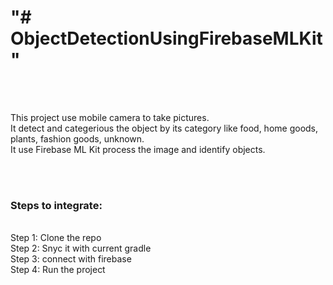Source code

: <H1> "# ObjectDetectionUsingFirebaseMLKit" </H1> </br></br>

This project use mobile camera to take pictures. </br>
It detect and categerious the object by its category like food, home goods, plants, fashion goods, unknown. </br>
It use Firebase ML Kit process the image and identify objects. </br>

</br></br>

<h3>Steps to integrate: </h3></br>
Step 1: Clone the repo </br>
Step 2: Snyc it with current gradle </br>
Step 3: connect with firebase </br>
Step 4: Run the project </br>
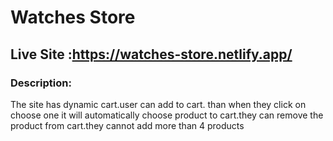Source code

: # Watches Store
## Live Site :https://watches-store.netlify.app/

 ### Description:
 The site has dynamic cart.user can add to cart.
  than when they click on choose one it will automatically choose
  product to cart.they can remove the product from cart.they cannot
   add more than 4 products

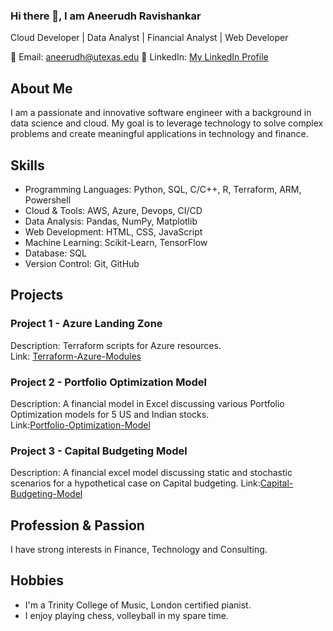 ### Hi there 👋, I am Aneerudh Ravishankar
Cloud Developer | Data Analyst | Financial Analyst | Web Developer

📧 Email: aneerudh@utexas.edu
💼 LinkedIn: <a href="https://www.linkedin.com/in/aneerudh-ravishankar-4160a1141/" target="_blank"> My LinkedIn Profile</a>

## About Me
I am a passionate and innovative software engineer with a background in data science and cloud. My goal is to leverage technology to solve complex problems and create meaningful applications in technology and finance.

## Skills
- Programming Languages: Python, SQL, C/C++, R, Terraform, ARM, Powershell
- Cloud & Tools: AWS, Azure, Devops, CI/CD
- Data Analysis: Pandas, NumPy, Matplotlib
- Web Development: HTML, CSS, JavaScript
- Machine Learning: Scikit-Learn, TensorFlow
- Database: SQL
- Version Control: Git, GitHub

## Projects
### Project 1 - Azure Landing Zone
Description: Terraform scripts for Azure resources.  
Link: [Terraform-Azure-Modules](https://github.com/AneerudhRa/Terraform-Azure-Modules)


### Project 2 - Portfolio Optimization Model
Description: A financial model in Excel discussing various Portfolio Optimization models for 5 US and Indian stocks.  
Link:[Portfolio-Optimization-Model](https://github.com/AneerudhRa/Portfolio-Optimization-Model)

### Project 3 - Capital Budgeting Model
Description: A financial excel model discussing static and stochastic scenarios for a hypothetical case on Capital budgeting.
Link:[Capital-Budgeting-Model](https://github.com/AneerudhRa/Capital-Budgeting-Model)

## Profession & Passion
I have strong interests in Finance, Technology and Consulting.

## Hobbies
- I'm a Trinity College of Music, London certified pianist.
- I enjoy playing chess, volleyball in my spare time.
..........
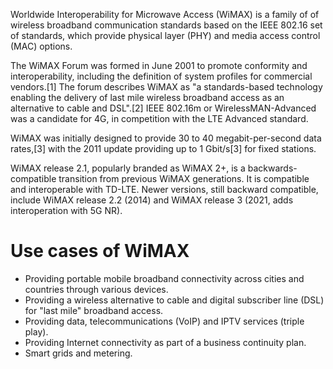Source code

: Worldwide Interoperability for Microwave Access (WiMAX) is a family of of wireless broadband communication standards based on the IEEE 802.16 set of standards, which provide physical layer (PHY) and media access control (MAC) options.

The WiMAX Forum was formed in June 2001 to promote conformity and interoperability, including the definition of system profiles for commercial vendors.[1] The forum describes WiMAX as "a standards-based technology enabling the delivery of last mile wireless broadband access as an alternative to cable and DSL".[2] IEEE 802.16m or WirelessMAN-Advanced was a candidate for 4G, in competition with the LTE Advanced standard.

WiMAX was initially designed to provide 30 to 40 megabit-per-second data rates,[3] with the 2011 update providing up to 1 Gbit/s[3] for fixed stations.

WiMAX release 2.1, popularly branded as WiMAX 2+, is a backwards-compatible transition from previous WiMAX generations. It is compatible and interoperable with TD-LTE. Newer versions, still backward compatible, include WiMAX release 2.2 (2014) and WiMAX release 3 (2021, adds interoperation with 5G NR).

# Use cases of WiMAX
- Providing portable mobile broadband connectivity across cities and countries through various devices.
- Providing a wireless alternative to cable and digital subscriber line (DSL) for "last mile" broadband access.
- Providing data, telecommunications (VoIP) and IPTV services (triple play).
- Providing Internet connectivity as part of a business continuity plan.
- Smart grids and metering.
..........
Task prompt
Begin at the line that has "## Projects" in the entries above; stop after the line that has "- I enjoy playing". Transcribe exactly those lines and no others.

Task answer
## Projects
### Project 1 - Azure Landing Zone
Description: Terraform scripts for Azure resources.  
Link: [Terraform-Azure-Modules](https://github.com/AneerudhRa/Terraform-Azure-Modules)


### Project 2 - Portfolio Optimization Model
Description: A financial model in Excel discussing various Portfolio Optimization models for 5 US and Indian stocks.  
Link:[Portfolio-Optimization-Model](https://github.com/AneerudhRa/Portfolio-Optimization-Model)

### Project 3 - Capital Budgeting Model
Description: A financial excel model discussing static and stochastic scenarios for a hypothetical case on Capital budgeting.
Link:[Capital-Budgeting-Model](https://github.com/AneerudhRa/Capital-Budgeting-Model)

## Profession & Passion
I have strong interests in Finance, Technology and Consulting.

## Hobbies
- I'm a Trinity College of Music, London certified pianist.
- I enjoy playing chess, volleyball in my spare time.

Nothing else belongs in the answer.